*** Begin section ***

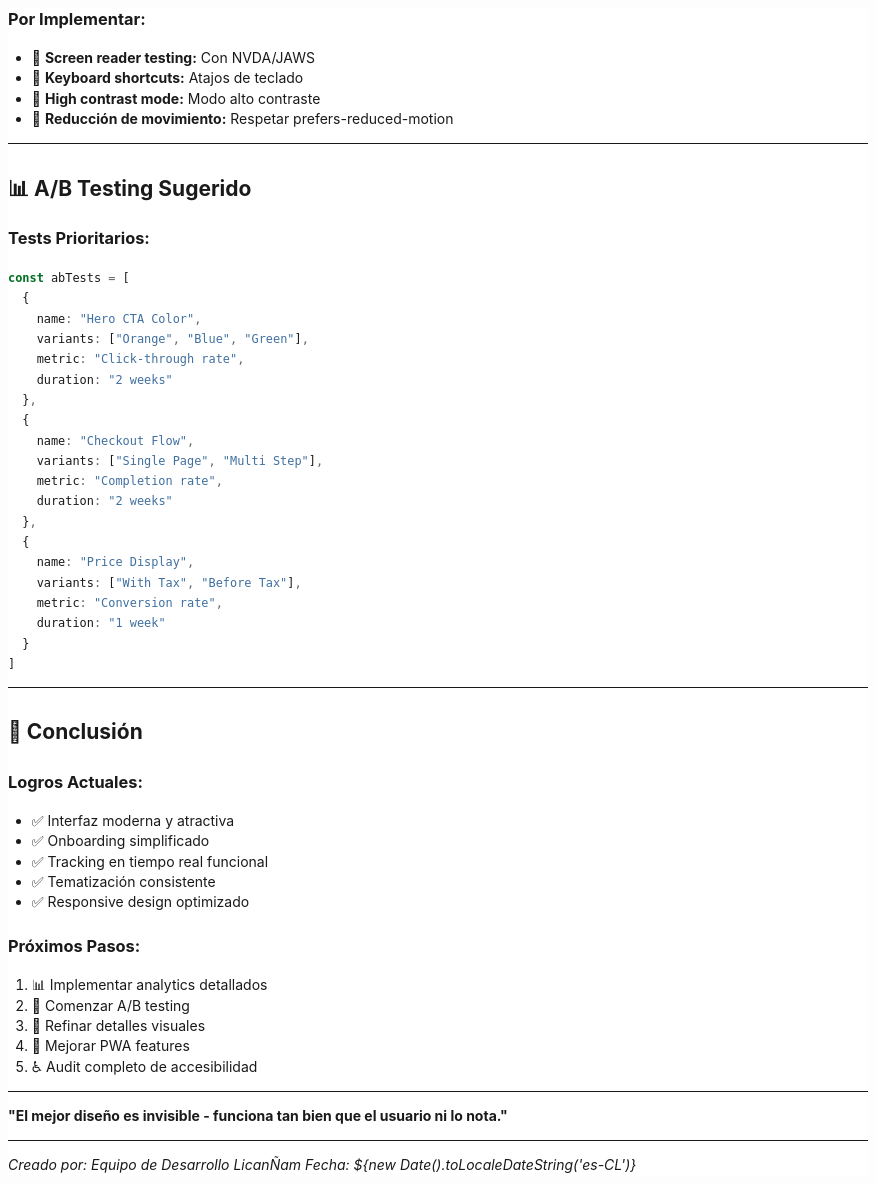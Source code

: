### Por Implementar:

- 🔄 **Screen reader testing:** Con NVDA/JAWS
- 🔄 **Keyboard shortcuts:** Atajos de teclado
- 🔄 **High contrast mode:** Modo alto contraste
- 🔄 **Reducción de movimiento:** Respetar prefers-reduced-motion

---

## 📊 A/B Testing Sugerido

### Tests Prioritarios:

```typescript
const abTests = [
  {
    name: "Hero CTA Color",
    variants: ["Orange", "Blue", "Green"],
    metric: "Click-through rate",
    duration: "2 weeks"
  },
  {
    name: "Checkout Flow",
    variants: ["Single Page", "Multi Step"],
    metric: "Completion rate",
    duration: "2 weeks"
  },
  {
    name: "Price Display",
    variants: ["With Tax", "Before Tax"],
    metric: "Conversion rate",
    duration: "1 week"
  }
]
```

---

## 🎉 Conclusión

### Logros Actuales:
- ✅ Interfaz moderna y atractiva
- ✅ Onboarding simplificado
- ✅ Tracking en tiempo real funcional
- ✅ Tematización consistente
- ✅ Responsive design optimizado

### Próximos Pasos:
1. 📊 Implementar analytics detallados
2. 🧪 Comenzar A/B testing
3. 🎨 Refinar detalles visuales
4. 📱 Mejorar PWA features
5. ♿ Audit completo de accesibilidad

---

**"El mejor diseño es invisible - funciona tan bien que el usuario ni lo nota."**

---

*Creado por: Equipo de Desarrollo LicanÑam*
*Fecha: ${new Date().toLocaleDateString('es-CL')}*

*** End section ***

Note down each line above where the word "rate" occurs.

### PROBLEM SOLUTION
    metric: "Click-through rate",
    metric: "Completion rate",
    metric: "Conversion rate",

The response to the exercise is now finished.